• EXERCISE DIRECTIONS
Show every line from the entries that follow which holds the word "where".

Dataset items:
-*-

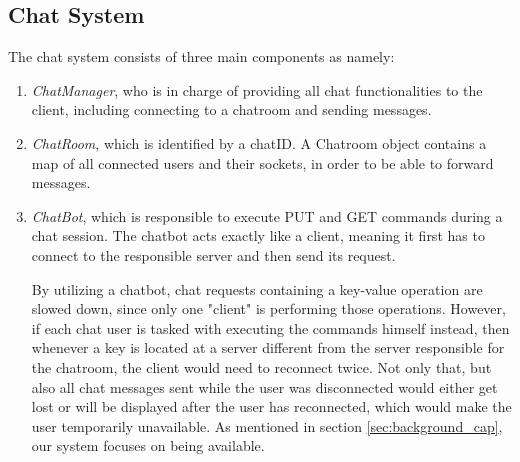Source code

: \subsection{Chat System}
\label{sec:implementation_chatsystem}
The chat system consists of three main components as namely:
\begin{enumerate}
	\item \textit{ChatManager}, who is in charge of providing all chat functionalities to the client, including connecting to a chatroom and sending messages.
	\item \textit{ChatRoom}, which is identified by a chatID. A Chatroom object contains a map of all connected users and their sockets, in order to be able to forward messages.
	\item \textit{ChatBot}, which is responsible to execute PUT and GET commands during a chat session. The chatbot acts exactly like a client, meaning it first has to connect to the responsible server and then send its request.
	
By utilizing a chatbot, chat requests containing a key-value operation are slowed down, since only one "client" is performing those operations. However, if each chat user is tasked with executing the commands himself instead, then whenever a key is located at a server different from the server responsible for the chatroom, the client would need to reconnect twice. Not only that, but also all chat messages sent while the user was disconnected would either get lost or will be displayed after the user has reconnected, which would make the user temporarily unavailable. As mentioned in section \ref{sec:background_cap}, our system focuses on being available. 	

\end{enumerate}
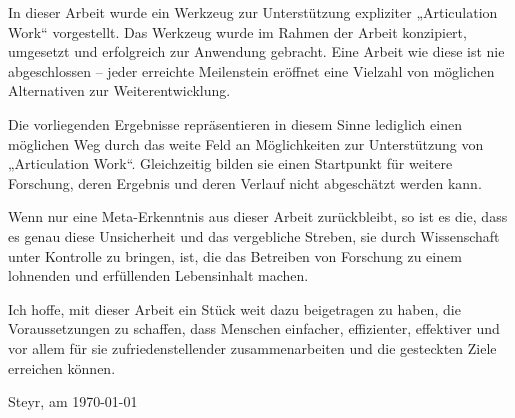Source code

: In dieser Arbeit wurde ein Werkzeug zur Unterstützung expliziter „Articulation Work“ vorgestellt. Das Werkzeug wurde im Rahmen der Arbeit konzipiert, umgesetzt und erfolgreich zur Anwendung gebracht. Eine Arbeit wie diese ist nie abgeschlossen -- jeder erreichte Meilenstein eröffnet eine Vielzahl von möglichen Alternativen zur Weiterentwicklung. 

Die vorliegenden Ergebnisse repräsentieren in diesem Sinne lediglich einen möglichen Weg durch das weite Feld an Möglichkeiten zur Unterstützung von „Articulation Work“. Gleichzeitig bilden sie einen Startpunkt für weitere Forschung, deren Ergebnis und deren Verlauf nicht abgeschätzt werden kann. 

Wenn nur eine Meta-Erkenntnis aus dieser Arbeit zurückbleibt, so ist es die, dass es genau diese Unsicherheit und das vergebliche Streben, sie durch Wissenschaft unter Kontrolle zu bringen, ist, die das Betreiben von Forschung zu einem lohnenden und erfüllenden Lebensinhalt machen. 

Ich hoffe, mit dieser Arbeit ein Stück weit dazu beigetragen zu haben, die Voraussetzungen zu schaffen, dass Menschen einfacher, effizienter, effektiver und vor allem für sie zufriedenstellender zusammenarbeiten und die gesteckten Ziele erreichen können.

\begin{flushright}
 Steyr, am \today
\end{flushright}

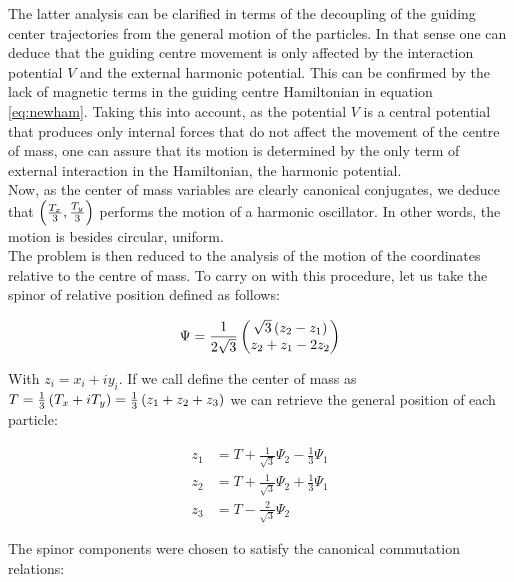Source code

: The latter analysis can be clarified in terms of the decoupling of the guiding center trajectories from the general motion of the particles. In that sense one can deduce that the guiding centre movement is only affected by the interaction potential $V$ and the external harmonic potential. This can be confirmed by the lack of magnetic terms in the guiding centre Hamiltonian in equation \eqref{eq:newham}. Taking this into account, as the potential $V$ is a central potential that produces only internal forces that do not affect the movement of the centre of mass, one can assure that its motion is determined by the only term of external interaction in the Hamiltonian, the harmonic potential.\\

Now, as the center of mass variables are clearly canonical conjugates, we deduce that $\left( \frac{T_x}{3},\frac{T_y}{3} \right)$ performs the motion of a harmonic oscillator. In other words, the motion is besides circular, uniform. \\

The problem is then reduced to the analysis of the motion of the coordinates relative to the centre of mass. To carry on with this procedure, let us take the spinor of relative position defined as follows:

\begin{align}
\Psi = \frac{1}{2\sqrt{3}}\begin{pmatrix}\sqrt{3}\left( z_{2}-z_{1} \right)\\
z_{2}+z_{1}-2z_{2}\end{pmatrix}
\label{eq:spinor}
\end{align}

With $z_{i} = x_i + iy_i$. If we call define the center of mass as $T = \frac{1}{3}\left( T_x + iT_y \right) = \frac{1}{3}\left( z_1 +z_2+z_3 \right)$ we can retrieve the general position of each particle:

\small
\begin{equation}
\begin{aligned}
z_1 &= T+\frac{1}{\sqrt{3}}\Psi_2 - \frac{1}{3}\Psi_1 \\
z_2 &= T+\frac{1}{\sqrt{3}}\Psi_2 + \frac{1}{3}\Psi_1 \\
z_3 &= T-\frac{2}{\sqrt{3}}\Psi_2
\end{aligned}
\label{eq:singlevecs}
\end{equation}
\normalsize

The spinor components were chosen to satisfy the canonical commutation relations:

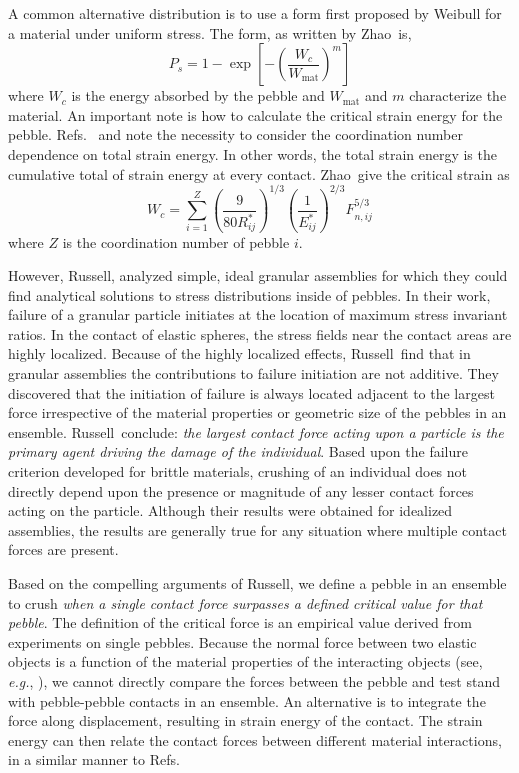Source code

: A common alternative distribution is to use a form first proposed by Weibull for a material under uniform stress\cite{Kwok2013,Zhao2011,nakata1999probabilistic,Zhao2013,Pitchumani2004}. The form, as written by Zhao\etal~is,
\begin{equation}
	P_s = 1 - \exp\left[-\left(\frac{W_c}{W_\text{mat}}\right)^m\right]
\end{equation}
where $W_c$ is the energy absorbed by the pebble and $W_\text{mat}$ and $m$ characterize the material. An important note is how to calculate the critical strain energy for the pebble. Refs.~\cite{Marketos2007} and \cite{Zhao2011} note the necessity to consider the coordination number dependence on total strain energy. In other words, the total strain energy is the cumulative total of strain energy at every contact. Zhao\etal~give the critical strain as
\begin{equation}
	W_c = \sum_{i=1}^{Z}\left(\frac{9}{80 R_{ij}^*}\right)^{1/3} \left(\frac{1}{E_{ij}^*}\right)^{2/3} F_{n,ij}^{5/3}
\end{equation}
where $Z$ is the coordination number of pebble $i$. 

However, Russell\etal, analyzed simple, ideal granular assemblies for which they could find analytical solutions to stress distributions inside of pebbles.\cite{Russell2009} In their work, failure of a granular particle initiates at the location of maximum stress invariant ratios. In the contact of elastic spheres, the stress fields near the contact areas are highly localized. Because of the highly localized effects, Russell\etal~find that in granular assemblies the contributions to failure initiation are not additive. They discovered that the initiation of failure is always located adjacent to the largest force irrespective of the material properties or geometric size of the pebbles in an ensemble. Russell\etal~conclude: \emph{the largest contact force acting upon a particle is the primary agent driving the damage of the individual}.\cite{Russell2009} Based upon the failure criterion developed for brittle materials, crushing of an individual does not directly depend upon the presence or magnitude of any lesser contact forces acting on the particle. Although their results were obtained for idealized assemblies, the results are generally true for any situation where multiple contact forces are present.




Based on the compelling arguments of Russell\etal, we define a pebble in an ensemble to crush \emph{when a single contact force surpasses a defined critical value for that pebble}. The definition of the critical force is an empirical value derived from experiments on single pebbles. Because the normal force between two elastic objects is a function of the material properties of the interacting objects (see, \textit{e.g.}, ), we cannot directly compare the forces between the pebble and test stand with pebble-pebble contacts in an ensemble. An alternative is to integrate the force along displacement, resulting in strain energy of the contact. The strain energy can then relate the contact forces between different material interactions, in a similar manner to Refs\cite{Zhao2013,Annabattula2012a}.

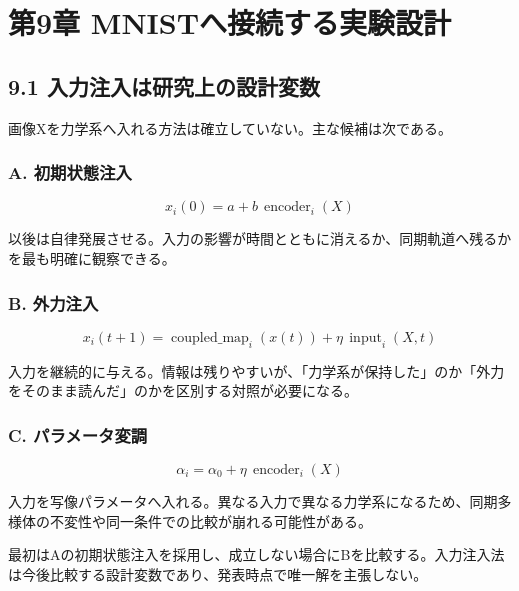 \documentclass[11pt,a4paper]{ltjsarticle}
\begin{document}
\goodbreak

\section*{\textcolor{researchink}{第9章 MNISTへ接続する実験設計}}


\subsection*{\textcolor{researchblue}{9.1 入力注入は研究上の設計変数}}

画像Xを力学系へ入れる方法は確立していない。主な候補は次である。\par

\subsubsection*{\textcolor{researchteal}{A. 初期状態注入}}

\[
x_i(0)=a+b\,\operatorname{encoder}_i(X)
\]

以後は自律発展させる。入力の影響が時間とともに消えるか、同期軌道へ残るかを最も明確に観察できる。\par

\subsubsection*{\textcolor{researchteal}{B. 外力注入}}

\[
x_i(t+1)=\operatorname{coupled\_map}_i\!\left(x(t)\right)+\eta\,\operatorname{input}_i(X,t)
\]

入力を継続的に与える。情報は残りやすいが、「力学系が保持した」のか「外力をそのまま読んだ」のかを区別する対照が必要になる。\par

\subsubsection*{\textcolor{researchteal}{C. パラメータ変調}}

\[
\alpha_i=\alpha_0+\eta\,\operatorname{encoder}_i(X)
\]

入力を写像パラメータへ入れる。異なる入力で異なる力学系になるため、同期多様体の不変性や同一条件での比較が崩れる可能性がある。\par

最初はAの初期状態注入を採用し、成立しない場合にBを比較する。入力注入法は今後比較する設計変数であり、発表時点で唯一解を主張しない。\par
\end{document}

-*-

• RESULT OF THE EXERCISE
where $W_c$ is the energy absorbed by the pebble and $W_\text{mat}$ and $m$ characterize the material. An important note is how to calculate the critical strain energy for the pebble. Refs.~\cite{Marketos2007} and \cite{Zhao2011} note the necessity to consider the coordination number dependence on total strain energy. In other words, the total strain energy is the cumulative total of strain energy at every contact. Zhao\etal~give the critical strain as
where $Z$ is the coordination number of pebble $i$. 
However, Russell\etal, analyzed simple, ideal granular assemblies for which they could find analytical solutions to stress distributions inside of pebbles.\cite{Russell2009} In their work, failure of a granular particle initiates at the location of maximum stress invariant ratios. In the contact of elastic spheres, the stress fields near the contact areas are highly localized. Because of the highly localized effects, Russell\etal~find that in granular assemblies the contributions to failure initiation are not additive. They discovered that the initiation of failure is always located adjacent to the largest force irrespective of the material properties or geometric size of the pebbles in an ensemble. Russell\etal~conclude: \emph{the largest contact force acting upon a particle is the primary agent driving the damage of the individual}.\cite{Russell2009} Based upon the failure criterion developed for brittle materials, crushing of an individual does not directly depend upon the presence or magnitude of any lesser contact forces acting on the particle. Although their results were obtained for idealized assemblies, the results are generally true for any situation where multiple contact forces are present.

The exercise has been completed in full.